Aim of the exercise: The answer must consist solely of the lines below starting at the one containing "Social Brandを全て取得する" and ending at the one containing "1. In the Configuration", repeated exactly, with both ends included and all pictures omitted.

━━━━━ Data under study

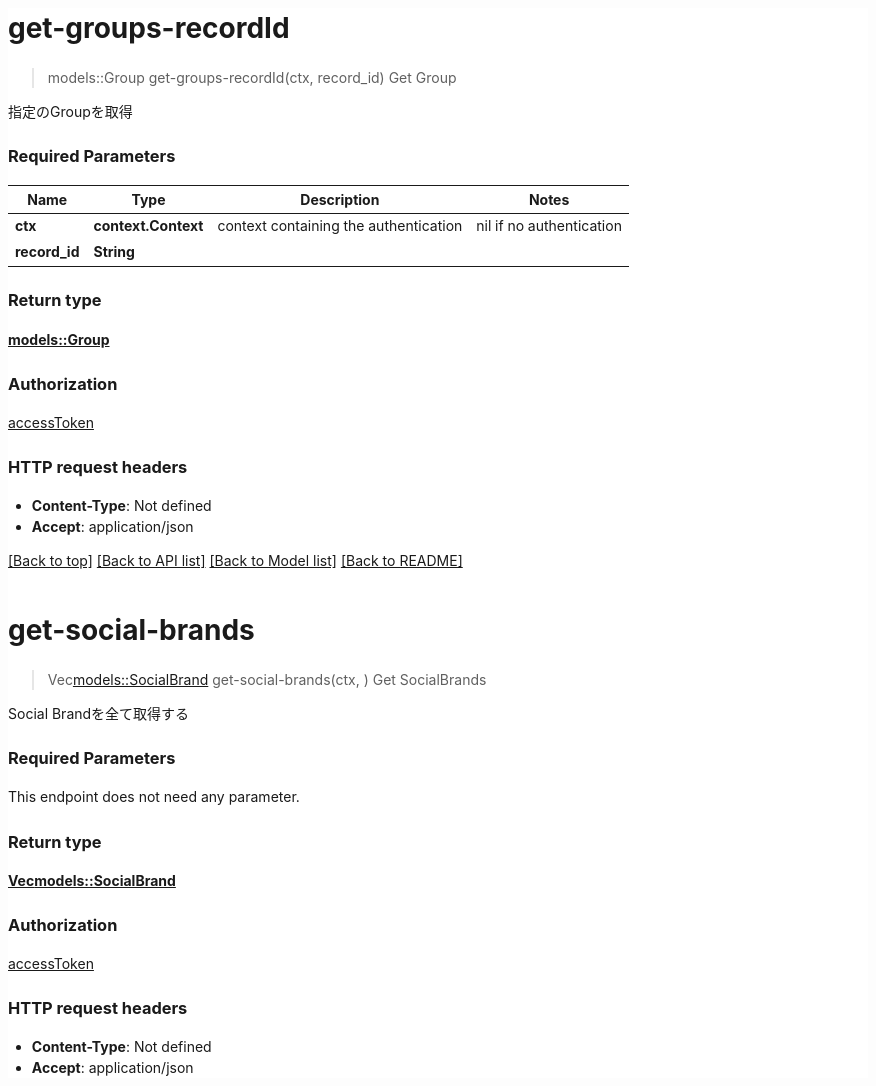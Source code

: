 # **get-groups-recordId**
> models::Group get-groups-recordId(ctx, record_id)
Get Group

指定のGroupを取得

### Required Parameters

Name | Type | Description  | Notes
------------- | ------------- | ------------- | -------------
 **ctx** | **context.Context** | context containing the authentication | nil if no authentication
  **record_id** | **String**|  | 

### Return type

[**models::Group**](Group.md)

### Authorization

[accessToken](../README.md#accessToken)

### HTTP request headers

 - **Content-Type**: Not defined
 - **Accept**: application/json

[[Back to top]](#) [[Back to API list]](../README.md#documentation-for-api-endpoints) [[Back to Model list]](../README.md#documentation-for-models) [[Back to README]](../README.md)

# **get-social-brands**
> Vec<models::SocialBrand> get-social-brands(ctx, )
Get SocialBrands

Social Brandを全て取得する

### Required Parameters
This endpoint does not need any parameter.

### Return type

[**Vec<models::SocialBrand>**](SocialBrand.md)

### Authorization

[accessToken](../README.md#accessToken)

### HTTP request headers

 - **Content-Type**: Not defined
 - **Accept**: application/json
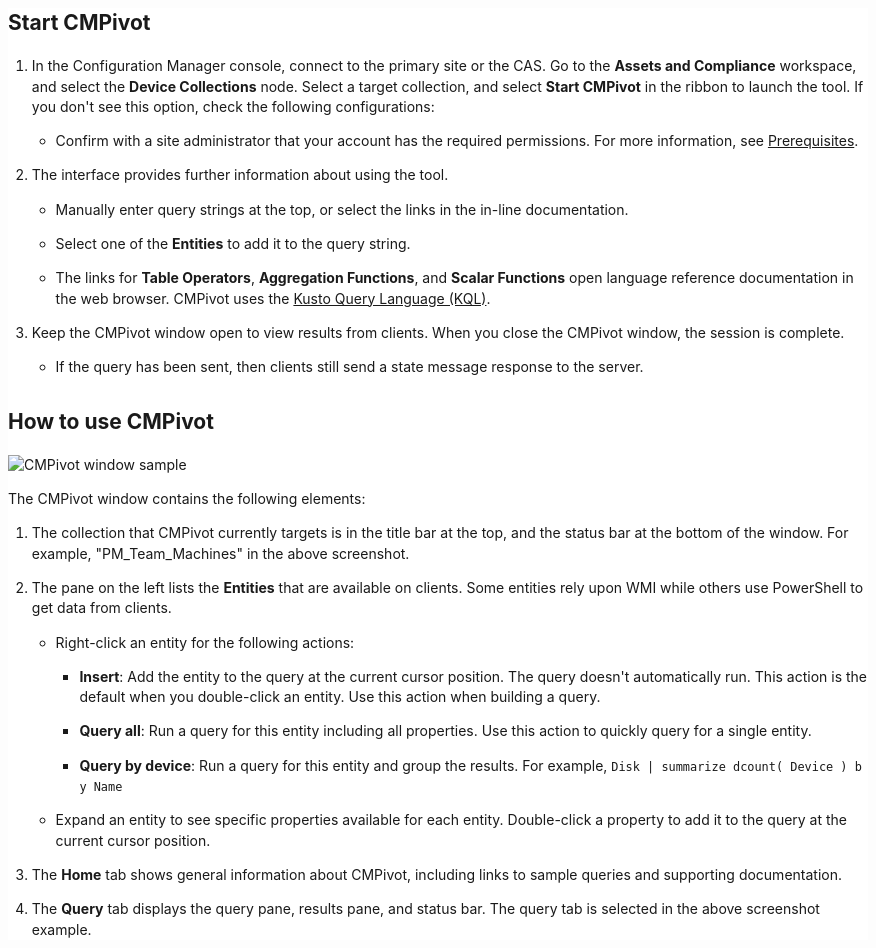 ## Start CMPivot

1. In the Configuration Manager console, connect to the primary site or the CAS. Go to the **Assets and Compliance** workspace, and select the **Device Collections** node. Select a target collection, and select **Start CMPivot** in the ribbon to launch the tool. If you don't see this option, check the following configurations:  
   - Confirm with a site administrator that your account has the required permissions. For more information, see [Prerequisites](#prerequisites).  

2. The interface provides further information about using the tool.  

     - Manually enter query strings at the top, or select the links in the in-line documentation.  

     - Select one of the **Entities** to add it to the query string.  

     - The links for **Table Operators**, **Aggregation Functions**, and **Scalar Functions** open language reference documentation in the web browser. CMPivot uses the [Kusto Query Language (KQL)](/azure/kusto/query/).  

3. Keep the CMPivot window open to view results from clients. When you close the CMPivot window, the session is complete.
   - If the query has been sent, then clients still send a state message response to the server.  


## How to use CMPivot

![CMPivot window sample](media/1358456-cmpivot-sample.png)

The CMPivot window contains the following elements:  

1. The collection that CMPivot currently targets is in the title bar at the top, and the status bar at the bottom of the window. For example, "PM_Team_Machines" in the above screenshot.  

2. The pane on the left lists the **Entities** that are available on clients. Some entities rely upon WMI while others use PowerShell to get data from clients.   

    - Right-click an entity for the following actions:  

       - **Insert**: Add the entity to the query at the current cursor position. The query doesn't automatically run. This action is the default when you double-click an entity. Use this action when building a query.  

       - **Query all**: Run a query for this entity including all properties. Use this action to quickly query for a single entity.  

       - **Query by device**: Run a query for this entity and group the results. For example, `Disk | summarize dcount( Device ) by Name`  

    - Expand an entity to see specific properties available for each entity. Double-click a property to add it to the query at the current cursor position.  

3. The **Home** tab shows general information about CMPivot, including links to sample queries and supporting documentation.  

4. The **Query** tab displays the query pane, results pane, and status bar. The query tab is selected in the above screenshot example.  
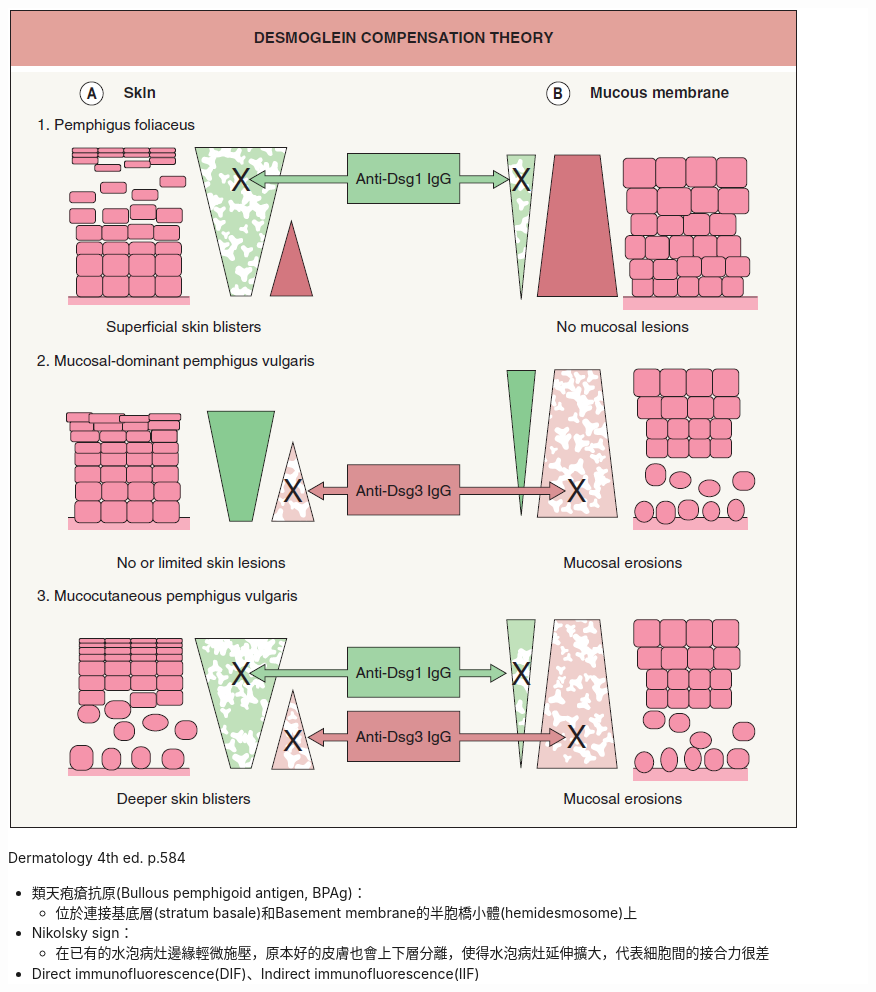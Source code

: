![image2](../../../resources/3deab0f65d904c80a2c9d2bebd4eae4d.png)

Dermatology 4th ed. p.584
- 類天疱瘡抗原(Bullous pemphigoid antigen, BPAg)：
  - 位於連接基底層(stratum basale)和Basement membrane的半胞橋小體(hemidesmosome)上
- Nikolsky sign：
  - 在已有的水泡病灶邊緣輕微施壓，原本好的皮膚也會上下層分離，使得水泡病灶延伸擴大，代表細胞間的接合力很差
- Direct immunofluorescence(DIF)、Indirect immunofluorescence(IIF)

━━━━━━━━━━

Task solution:
Social Brandを全て取得する

### Required Parameters
This endpoint does not need any parameter.

### Return type

[**Vec<models::SocialBrand>**](SocialBrand.md)

### Authorization

[accessToken](../README.md#accessToken)

### HTTP request headers

 - **Content-Type**: Not defined
 - **Accept**: application/json
 ## Start CMPivot

1. In the Configuration Manager console, connect to the primary site or the CAS. Go to the **Assets and Compliance** workspace, and select the **Device Collections** node. Select a target collection, and select **Start CMPivot** in the ribbon to launch the tool. If you don't see this option, check the following configurations:  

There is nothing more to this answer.